Part of my time will be spent with startups that Montane has invested in (or is working with towards an investment); helping them escalate their data science efforts and capabilities. I’ll also spend time doing the more traditional work of a VC analyst: helping find and identify startup prospects for investment.

Venture Capital is typically about backing companies that are using technology in ambitious and innovative ways. The team at Montane Ventures believes that the work of VC investing itself could be improved with ambitious and innovative tech. With all of the ways technology and the use of data science has developed over the past few decades, it’d be strange if we identified promising investments in the same way investors did twenty or thirty years ago. That’s a big part of the reason I was hired; and it’s something I’ll be working on closely with the team.

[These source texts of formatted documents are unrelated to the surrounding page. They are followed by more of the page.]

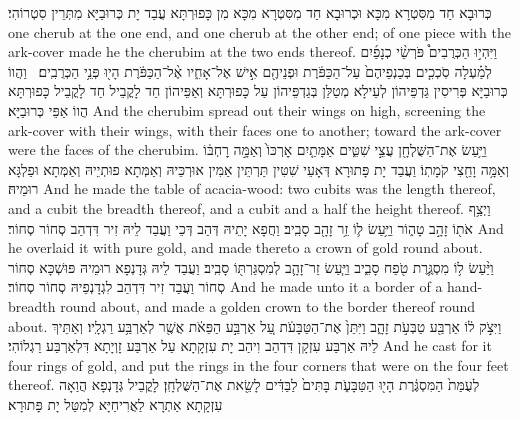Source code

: {{כְּרוּבָא חַד מִסִּטְרָא מִכָּא וּכְרוּבָא חַד מִסִּטְרָא מִכָּא מִן כָּפוּרְתָּא עֲבַד יָת כְּרוּבַיָּא מִתְּרֵין סִטְרוֹהִי׃}
{one cherub at the one end, and one cherub at the other end; of one piece with the ark-cover made he the cherubim at the two ends thereof.}{}
{וַיִּהְי֣וּ הַכְּרֻבִים֩ פֹּרְשֵׂ֨י כְנָפַ֜יִם לְמַ֗עְלָה סֹֽכְכִ֤ים בְּכַנְפֵיהֶם֙ עַל־הַכַּפֹּ֔רֶת וּפְנֵיהֶ֖ם אִ֣ישׁ אֶל־אָחִ֑יו אֶ֨ל־הַכַּפֹּ֔רֶת הָי֖וּ פְּנֵ֥י הַכְּרֻבִֽים׃ \petucha }
{וַהֲווֹ כְּרוּבַיָּא פְּרִיסִין גַּדְפֵּיהוֹן לְעֵילָא מְטַלַּן בְּגַדְפֵּיהוֹן עַל כָּפוּרְתָּא וְאַפֵּיהוֹן חַד לָקֳבֵיל חַד לָקֳבֵיל כָּפוּרְתָּא הֲווֹ אַפֵּי כְּרוּבַיָּא׃}
{And the cherubim spread out their wings on high, screening the ark-cover with their wings, with their faces one to another; toward the ark-cover were the faces of the cherubim.}{}
{וַיַּ֥עַשׂ אֶת־הַשֻּׁלְחָ֖ן עֲצֵ֣י שִׁטִּ֑ים אַמָּתַ֤יִם אׇרְכּוֹ֙ וְאַמָּ֣ה רׇחְבּ֔וֹ וְאַמָּ֥ה וָחֵ֖צִי קֹמָתֽוֹ׃}
{וַעֲבַד יָת פָּתוּרָא דְּאָעֵי שִׁטִּין תַּרְתֵּין אַמִּין אוּרְכֵּיהּ וְאַמְּתָא פוּתְיֵיהּ וְאַמְּתָא וּפַלְגָּא רוּמֵיהּ׃}
{And he made the table of acacia-wood: two cubits was the length thereof, and a cubit the breadth thereof, and a cubit and a half the height thereof.}{}
{וַיְצַ֥ף אֹת֖וֹ זָהָ֣ב טָה֑וֹר וַיַּ֥עַשׂ ל֛וֹ זֵ֥ר זָהָ֖ב סָבִֽיב׃}
{וַחֲפָא יָתֵיהּ דְּהַב דְּכֵי וַעֲבַד לֵיהּ זִיר דִּדְהַב סְחוֹר סְחוֹר׃}
{And he overlaid it with pure gold, and made thereto a crown of gold round about.}{}
{וַיַּ֨עַשׂ ל֥וֹ מִסְגֶּ֛רֶת טֹ֖פַח סָבִ֑יב וַיַּ֧עַשׂ זֵר־זָהָ֛ב לְמִסְגַּרְתּ֖וֹ סָבִֽיב׃}
{וַעֲבַד לֵיהּ גְּדָנְפָא רוּמֵיהּ פּוּשְׁכָּא סְחוֹר סְחוֹר וַעֲבַד זִיר דִּדְהַב לִגְדָנְפֵיהּ סְחוֹר סְחוֹר׃}
{And he made unto it a border of a hand-breadth round about, and made a golden crown to the border thereof round about.}{}
{וַיִּצֹ֣ק ל֔וֹ אַרְבַּ֖ע טַבְּעֹ֣ת זָהָ֑ב וַיִּתֵּן֙ אֶת־הַטַּבָּעֹ֔ת עַ֚ל אַרְבַּ֣ע הַפֵּאֹ֔ת אֲשֶׁ֖ר לְאַרְבַּ֥ע רַגְלָֽיו׃}
{וְאַתֵּיךְ לֵיהּ אַרְבַּע עִזְקָן דִּדְהַב וִיהַב יָת עִזְקָתָא עַל אַרְבַּע זָוְיָתָא דִּלְאַרְבַּע רַגְלוֹהִי׃}
{And he cast for it four rings of gold, and put the rings in the four corners that were on the four feet thereof.}{}
{לְעֻמַּת֙ הַמִּסְגֶּ֔רֶת הָי֖וּ הַטַּבָּעֹ֑ת בָּתִּים֙ לַבַּדִּ֔ים לָשֵׂ֖את אֶת־הַשֻּׁלְחָֽן׃}
{לָקֳבֵיל גְּדָנְפָא הֲוַאָה עִזְקָתָא אַתְרָא לַאֲרִיחַיָּא לְמִטַּל יָת פָּתוּרָא׃}
}
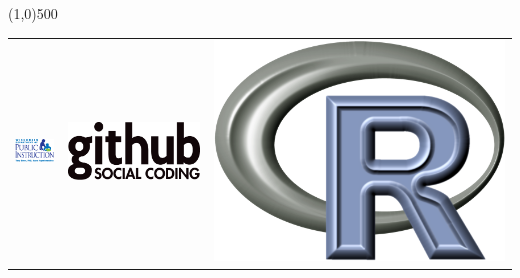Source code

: \documentclass{article}
\begin{document}
\line(1,0){500}

\vfill{}



\begin{center}
\begin{tabular}{|c|c|c|}
\includegraphics[height=.05\paperheight]{dpilogo} &
\includegraphics[height=.05\paperheight]{GitHublogo}&
\includegraphics[height=.05\paperheight]{Rlogo} 
\end{tabular}
\end{center}
\end{document}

To make data-science software an effective tool for VC is itself ambitious and difficult (and there are several other funds around the world that are more or less openly engaging in similar efforts). At Montane, we are exploring multiple ways to incorporate data science into venture investing. This post is an effort to trace out some of our thinking specifically on what’s involved in using data science to assist with what I identified above as my second major responsibility: Identifying startups for investment.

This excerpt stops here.